At the time of its purchase by Deutsche Boerse, the ISE was the second-largest U.S. options exchange by market share, but its position has slipped because of tough competition and dealmaking by competitors.

Katz on Tuesday attributed most of the impairment charges to a broad decline in exchange valuations, with shares of publicly traded rivals declining by roughly 50% over the same time period. Katz said ISE had performed comparatively well in a "very, very difficult environment" for the business.

But trading activity at the ISE has fallen by 27% over the past two years, even as overall options volumes have continued to rise. Katz said that the exchange has ceded some business in handling large-sized block trades to floor-based exchanges as regulators continue to scrutinize a proposal that would make it easier for the all-electronic ISE to transact such orders.

Shifts in exchange ownership have also changed the landscape, Katz said.
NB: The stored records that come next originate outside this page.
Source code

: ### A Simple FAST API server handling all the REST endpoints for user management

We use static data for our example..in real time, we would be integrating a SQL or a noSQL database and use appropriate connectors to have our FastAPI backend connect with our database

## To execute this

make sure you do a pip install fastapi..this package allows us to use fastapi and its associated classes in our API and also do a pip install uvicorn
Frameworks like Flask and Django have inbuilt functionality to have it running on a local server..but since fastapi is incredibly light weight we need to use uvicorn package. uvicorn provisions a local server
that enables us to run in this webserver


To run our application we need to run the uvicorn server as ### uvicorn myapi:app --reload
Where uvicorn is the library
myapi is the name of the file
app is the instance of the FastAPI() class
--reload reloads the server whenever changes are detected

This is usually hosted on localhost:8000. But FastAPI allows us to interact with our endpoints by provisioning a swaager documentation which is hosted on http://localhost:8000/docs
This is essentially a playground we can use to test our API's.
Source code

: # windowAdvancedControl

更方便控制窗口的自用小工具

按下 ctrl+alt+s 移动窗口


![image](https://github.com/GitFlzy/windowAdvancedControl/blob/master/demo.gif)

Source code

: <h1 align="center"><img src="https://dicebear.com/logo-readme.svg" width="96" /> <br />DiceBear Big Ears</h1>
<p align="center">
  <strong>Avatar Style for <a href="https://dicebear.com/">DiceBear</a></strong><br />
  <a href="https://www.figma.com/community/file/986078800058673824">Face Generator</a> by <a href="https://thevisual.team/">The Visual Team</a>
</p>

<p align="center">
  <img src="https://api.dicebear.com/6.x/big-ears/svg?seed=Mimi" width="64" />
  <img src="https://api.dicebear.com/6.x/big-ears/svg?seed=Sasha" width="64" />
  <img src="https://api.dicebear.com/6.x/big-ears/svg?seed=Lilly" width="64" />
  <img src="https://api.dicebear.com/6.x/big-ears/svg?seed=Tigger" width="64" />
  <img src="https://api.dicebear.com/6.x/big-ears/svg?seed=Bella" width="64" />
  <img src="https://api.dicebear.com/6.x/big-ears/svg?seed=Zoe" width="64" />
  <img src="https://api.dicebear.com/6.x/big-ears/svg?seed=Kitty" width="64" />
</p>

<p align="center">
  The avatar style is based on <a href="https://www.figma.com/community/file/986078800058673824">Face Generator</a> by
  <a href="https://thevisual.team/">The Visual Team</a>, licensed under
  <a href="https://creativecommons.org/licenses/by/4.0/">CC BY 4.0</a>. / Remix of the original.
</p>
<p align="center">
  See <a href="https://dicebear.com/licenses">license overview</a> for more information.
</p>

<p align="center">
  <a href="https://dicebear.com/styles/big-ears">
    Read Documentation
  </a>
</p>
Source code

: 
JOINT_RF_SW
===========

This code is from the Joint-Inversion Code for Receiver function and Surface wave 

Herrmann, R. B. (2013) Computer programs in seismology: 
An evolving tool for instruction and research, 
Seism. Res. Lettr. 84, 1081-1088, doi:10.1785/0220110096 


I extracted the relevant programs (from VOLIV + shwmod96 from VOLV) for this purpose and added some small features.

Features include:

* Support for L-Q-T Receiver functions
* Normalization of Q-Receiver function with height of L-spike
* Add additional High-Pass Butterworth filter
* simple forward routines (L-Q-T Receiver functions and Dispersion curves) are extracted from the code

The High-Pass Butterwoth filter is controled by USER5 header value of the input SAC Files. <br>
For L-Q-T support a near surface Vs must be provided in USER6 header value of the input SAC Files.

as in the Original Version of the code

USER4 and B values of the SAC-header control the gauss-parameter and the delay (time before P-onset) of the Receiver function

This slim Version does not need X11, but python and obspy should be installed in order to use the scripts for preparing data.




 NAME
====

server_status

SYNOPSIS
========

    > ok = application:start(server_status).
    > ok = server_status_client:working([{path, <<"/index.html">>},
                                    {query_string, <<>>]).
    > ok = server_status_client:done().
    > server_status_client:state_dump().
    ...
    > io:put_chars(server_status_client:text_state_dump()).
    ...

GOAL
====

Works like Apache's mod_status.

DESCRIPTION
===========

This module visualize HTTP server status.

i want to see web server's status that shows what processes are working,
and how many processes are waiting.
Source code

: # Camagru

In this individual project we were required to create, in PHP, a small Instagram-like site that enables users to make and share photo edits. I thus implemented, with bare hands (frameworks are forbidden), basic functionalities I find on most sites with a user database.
NYSE Euronext (NYX) last year moved to sell stakes in its Amex options exchange to seven Wall Street firms, providing an incentive to direct more of their trading to that platform.

Katz described a similar effect after firms saw their memberships at the Chicago Board Options Exchange converted to shares in the mid-June initial public offering of CBOE Holdings Inc. (CBOE), "It's clear that firms involved with the CBOE and that own shares of that stock have been supporting that exchange," said Katz. ISE has not discussed any such ownership shifts, he said.

Rolling out the new Optimise options trading system, the first ever wholly owned by the ISE, will let the company bring new sorts of contracts to market faster and build out capabilities for handling complex, multipart options trades, according to Katz.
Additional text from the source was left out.